Mood Indicator II

It just got worse.


Update! Who says I’m unteachable? Jay says there’s a MUCH more efficient way!



  1. Is it moaning in pain?

  2. No, but the stoat is sniffing around…

    My word is “income.” Please, please, please let this not affect my income.

    Alternatively, it can be interpreted as “INCOMING!”

  3. fuckity. mine is ‘minutes’ —could be this is a time-sensitive matter. brace yourself.

  4. Mine is “within” as in “the calm within the storm”? Anyway, do hang in there. Lub you.

  5. my secret word is “where”, as in “just where are you planning on putting that?

    Hang in there, Min.

  6. Turn that thing around and poke it at whoever is pissing you off the most.

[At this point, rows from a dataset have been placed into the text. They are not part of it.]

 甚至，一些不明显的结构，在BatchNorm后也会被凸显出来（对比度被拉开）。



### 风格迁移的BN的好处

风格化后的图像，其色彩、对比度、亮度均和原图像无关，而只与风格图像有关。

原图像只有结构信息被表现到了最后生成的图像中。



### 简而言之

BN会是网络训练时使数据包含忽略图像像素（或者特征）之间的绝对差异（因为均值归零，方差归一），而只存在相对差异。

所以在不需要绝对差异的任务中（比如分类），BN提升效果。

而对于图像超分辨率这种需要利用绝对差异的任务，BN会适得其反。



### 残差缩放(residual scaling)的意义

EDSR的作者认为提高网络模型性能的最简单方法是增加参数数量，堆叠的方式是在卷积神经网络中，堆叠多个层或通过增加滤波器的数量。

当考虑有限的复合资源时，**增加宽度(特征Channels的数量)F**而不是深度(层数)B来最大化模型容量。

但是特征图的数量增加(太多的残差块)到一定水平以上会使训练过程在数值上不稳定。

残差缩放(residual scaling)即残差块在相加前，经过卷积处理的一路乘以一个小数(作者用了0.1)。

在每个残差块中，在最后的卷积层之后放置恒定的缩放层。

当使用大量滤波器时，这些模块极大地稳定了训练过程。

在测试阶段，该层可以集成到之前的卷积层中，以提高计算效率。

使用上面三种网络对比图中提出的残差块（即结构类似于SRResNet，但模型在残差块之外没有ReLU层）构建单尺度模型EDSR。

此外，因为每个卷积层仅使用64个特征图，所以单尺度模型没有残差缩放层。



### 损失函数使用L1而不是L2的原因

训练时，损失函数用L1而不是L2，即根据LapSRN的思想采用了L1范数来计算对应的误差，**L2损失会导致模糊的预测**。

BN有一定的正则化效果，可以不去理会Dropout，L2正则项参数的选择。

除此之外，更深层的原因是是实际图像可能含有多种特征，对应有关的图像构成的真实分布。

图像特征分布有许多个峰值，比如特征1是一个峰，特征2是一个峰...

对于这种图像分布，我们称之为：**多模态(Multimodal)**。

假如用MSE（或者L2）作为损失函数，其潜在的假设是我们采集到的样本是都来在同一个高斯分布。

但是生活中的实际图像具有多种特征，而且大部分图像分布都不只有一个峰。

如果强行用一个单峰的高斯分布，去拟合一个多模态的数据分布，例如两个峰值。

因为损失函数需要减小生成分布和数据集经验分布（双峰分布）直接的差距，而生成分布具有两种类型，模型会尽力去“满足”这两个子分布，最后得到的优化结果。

  7. yeah, I gotta agree with KH, use it as a weapon. There’s bound to be someone pissing you off today right?

  8. No, no! Not hari-kari! Try hare krishna, or even better, Mata Hari (who, I am sure, had killer hair, among other things)!

  9. Mine is “that’s” as in “tht’s all folks”…now I forgot what I was going to say.

  10. well, I know what I was going to say. Which is this. At first, I thought that the top photo was, you know, kicked in the nuts lying face down on the floor gasping. Though I’m perfectly aware that you don’t, you know, have nuts, still, poetic licence and all that, and then there’s that gut instinct to Protect The Parts. Right. But just now it occurs to me that what the top photo really looks like is a singularly uncomfortable position for masturbation. And after all, it does reduce stress … secret word? quality—you can always depend upon it, from me.

  11. Jilbur is full of good ideas. 

    My secret word is “friend”.  Let your friends help you.

  12. My secret word is ‘second’…  I second Gail’s suggestion.